Der türkische Ministerpräsident Recep Tayyip Erdogan hat ein "Demokratiepaket" für die Türkei vorgestellt. Es solle die Freiheiten und Unabhängigkeit stärken, sagte Erdogan am Montag in Ankara.
Unter anderem soll das Kopftuchverbot im öffentlichen Dienst fallen. Wie der Regierungschef betonte, bleibt das Kopftuchverbot aber für Polizistinnen und Soldatinnen, sowie in der Justiz und an Schulen bestehen.
Der Regierungschef kündigte an, Rechte kleinerer Minderheiten und Volksgruppen zu verbessern. So soll Unterricht in privaten Schulen auch in anderen Sprachen als Türkisch erlauben sein. Zudem soll die bei Wahlen geltende Zehn-Prozent-Hürde für Parteien gesenkt oder ganz abgeschafft werden. Davon würden vor allem kurdische Parteien profitieren.

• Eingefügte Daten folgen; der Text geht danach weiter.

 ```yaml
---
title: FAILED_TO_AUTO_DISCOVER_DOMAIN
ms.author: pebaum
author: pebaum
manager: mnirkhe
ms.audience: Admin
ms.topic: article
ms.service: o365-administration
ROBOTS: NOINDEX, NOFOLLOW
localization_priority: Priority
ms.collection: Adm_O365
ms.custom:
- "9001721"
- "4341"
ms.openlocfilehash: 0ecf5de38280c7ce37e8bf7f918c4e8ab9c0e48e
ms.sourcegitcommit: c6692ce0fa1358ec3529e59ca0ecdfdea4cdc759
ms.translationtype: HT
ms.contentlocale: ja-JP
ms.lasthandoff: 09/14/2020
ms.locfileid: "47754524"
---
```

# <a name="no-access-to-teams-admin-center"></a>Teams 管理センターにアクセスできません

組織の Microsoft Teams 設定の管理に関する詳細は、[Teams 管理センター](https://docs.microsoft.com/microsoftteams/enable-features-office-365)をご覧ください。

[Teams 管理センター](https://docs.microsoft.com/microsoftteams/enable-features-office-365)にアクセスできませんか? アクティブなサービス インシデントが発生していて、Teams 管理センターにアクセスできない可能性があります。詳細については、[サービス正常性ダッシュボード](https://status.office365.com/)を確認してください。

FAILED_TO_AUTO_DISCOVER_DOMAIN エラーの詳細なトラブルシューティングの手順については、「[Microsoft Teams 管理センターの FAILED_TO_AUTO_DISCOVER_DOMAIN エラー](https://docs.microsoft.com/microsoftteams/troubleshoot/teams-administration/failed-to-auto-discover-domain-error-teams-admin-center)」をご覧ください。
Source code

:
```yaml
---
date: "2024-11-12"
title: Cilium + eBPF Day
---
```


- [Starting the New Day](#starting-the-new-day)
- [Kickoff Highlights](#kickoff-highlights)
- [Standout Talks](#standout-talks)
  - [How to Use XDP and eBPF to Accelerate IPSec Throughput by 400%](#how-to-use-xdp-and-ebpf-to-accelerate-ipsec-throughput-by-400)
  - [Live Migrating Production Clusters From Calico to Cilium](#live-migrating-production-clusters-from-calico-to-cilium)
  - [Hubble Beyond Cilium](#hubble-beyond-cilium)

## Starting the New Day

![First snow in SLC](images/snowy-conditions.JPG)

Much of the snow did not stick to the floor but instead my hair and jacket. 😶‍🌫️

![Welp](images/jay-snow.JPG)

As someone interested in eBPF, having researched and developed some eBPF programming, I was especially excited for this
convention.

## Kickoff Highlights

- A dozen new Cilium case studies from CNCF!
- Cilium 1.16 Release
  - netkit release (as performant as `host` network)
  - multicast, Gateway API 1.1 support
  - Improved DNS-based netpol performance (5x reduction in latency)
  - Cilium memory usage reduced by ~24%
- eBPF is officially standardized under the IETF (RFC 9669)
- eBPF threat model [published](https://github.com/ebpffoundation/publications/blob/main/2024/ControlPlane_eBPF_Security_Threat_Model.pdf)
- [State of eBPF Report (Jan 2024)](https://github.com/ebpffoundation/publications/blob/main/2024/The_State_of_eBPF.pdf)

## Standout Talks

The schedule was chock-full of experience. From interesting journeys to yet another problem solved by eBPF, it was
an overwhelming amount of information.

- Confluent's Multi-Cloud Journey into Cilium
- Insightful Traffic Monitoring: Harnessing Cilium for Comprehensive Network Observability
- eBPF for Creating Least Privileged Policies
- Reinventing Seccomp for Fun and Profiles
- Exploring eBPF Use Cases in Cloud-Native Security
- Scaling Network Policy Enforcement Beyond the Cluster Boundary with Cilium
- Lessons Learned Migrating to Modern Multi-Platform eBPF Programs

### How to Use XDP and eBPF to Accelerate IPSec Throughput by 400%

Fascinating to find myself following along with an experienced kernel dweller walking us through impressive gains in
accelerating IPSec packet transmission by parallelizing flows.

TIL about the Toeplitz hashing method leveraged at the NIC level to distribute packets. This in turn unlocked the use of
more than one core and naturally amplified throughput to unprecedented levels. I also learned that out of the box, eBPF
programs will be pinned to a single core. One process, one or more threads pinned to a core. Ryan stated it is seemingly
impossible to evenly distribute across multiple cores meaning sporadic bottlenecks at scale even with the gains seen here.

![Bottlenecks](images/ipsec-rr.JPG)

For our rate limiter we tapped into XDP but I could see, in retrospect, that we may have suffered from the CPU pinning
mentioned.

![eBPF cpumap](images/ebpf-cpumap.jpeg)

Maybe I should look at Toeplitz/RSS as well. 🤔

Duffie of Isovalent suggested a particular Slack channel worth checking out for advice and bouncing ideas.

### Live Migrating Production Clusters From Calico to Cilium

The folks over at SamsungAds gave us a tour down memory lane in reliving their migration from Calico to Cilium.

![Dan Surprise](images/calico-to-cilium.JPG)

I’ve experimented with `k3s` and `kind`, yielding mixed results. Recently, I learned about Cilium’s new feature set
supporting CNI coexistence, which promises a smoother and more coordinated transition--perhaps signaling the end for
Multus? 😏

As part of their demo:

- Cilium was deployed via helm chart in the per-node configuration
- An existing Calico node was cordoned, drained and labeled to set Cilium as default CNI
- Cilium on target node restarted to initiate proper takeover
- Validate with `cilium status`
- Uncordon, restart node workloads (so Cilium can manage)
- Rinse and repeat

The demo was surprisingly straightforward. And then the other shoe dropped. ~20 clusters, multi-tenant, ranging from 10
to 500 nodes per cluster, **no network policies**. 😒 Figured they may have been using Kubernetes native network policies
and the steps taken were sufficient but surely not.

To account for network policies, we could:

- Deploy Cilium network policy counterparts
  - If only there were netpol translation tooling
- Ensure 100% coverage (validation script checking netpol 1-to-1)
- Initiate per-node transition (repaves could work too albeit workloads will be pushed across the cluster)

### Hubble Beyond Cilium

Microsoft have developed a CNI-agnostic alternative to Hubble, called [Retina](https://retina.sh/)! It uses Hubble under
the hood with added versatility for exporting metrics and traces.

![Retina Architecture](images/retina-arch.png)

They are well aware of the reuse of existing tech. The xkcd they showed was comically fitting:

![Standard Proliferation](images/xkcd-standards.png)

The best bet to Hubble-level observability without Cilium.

Zu dem Reformpaket gehört auch, dass alte Städtenamen wieder zugelassen werden, was den Weg für eine Rückkehr zu alten kurdischen Ortsnamen frei macht. Außerdem sieht es vor, dass das syrisch-orthodoxe Kloster Mor Gabriel umstrittenes Land zurückerhält, das in einem jahrelangen Rechtsstreit von Enteignung bedroht war.
Oppositionspolitiker und Vertreter der kurdischen Volksgruppe hatten zunächst skeptisch auf die Vorschläge reagiert, über die bereits seit einigen Tagen diskutiert wird. Kritiker werfen Erdogan vor, immer autoritärer zu regieren. Die verbotene Kurdische Arbeiterpartei PKK warnte zuletzt mehrfach, der mit einem Abzug von PKK-Kämpfern begonnene Friedensprozess sei in Gefahr, weil Ankara keine Zugeständnisse mache.
EU: Hoffnung auf Fortschritte in vielen wichtigen Bereichen
Die EU-Kommission hat das vom türkischen Regierungschef Erdogan angekündigte "Demokratiepaket" begrüßt. "Die angekündigten Maßnahmen lassen Fortschritte in vielen wichtigen Bereichen erhoffen", sagte ein Sprecher der Kommission in Brüssel. Man werde aber sehr genau die Umsetzung der Maßnahmen im richtigen Leben beobachten. Die Kommission werde die angekündigten Reformen außerdem bei ihrem nächsten Bericht über den Stand der Beitrittsverhandlungen mit der Türkei am 16. Oktober berücksichtigen.
Die Kommission hat in den vergangenen Jahren immer wieder mehr Demokratie als eine Voraussetzung für einen EU-Beitritt der Türkei gefordert. Erdogan habe nun hinsichtlich des Gebrauchs anderer Sprachen, der Religionsfreiheit, der Versammlungsfreiheit, des Wahlrechts und der möglichen staatlichen Parteienfinanzierung Hoffnungen auf Veränderungen geweckt.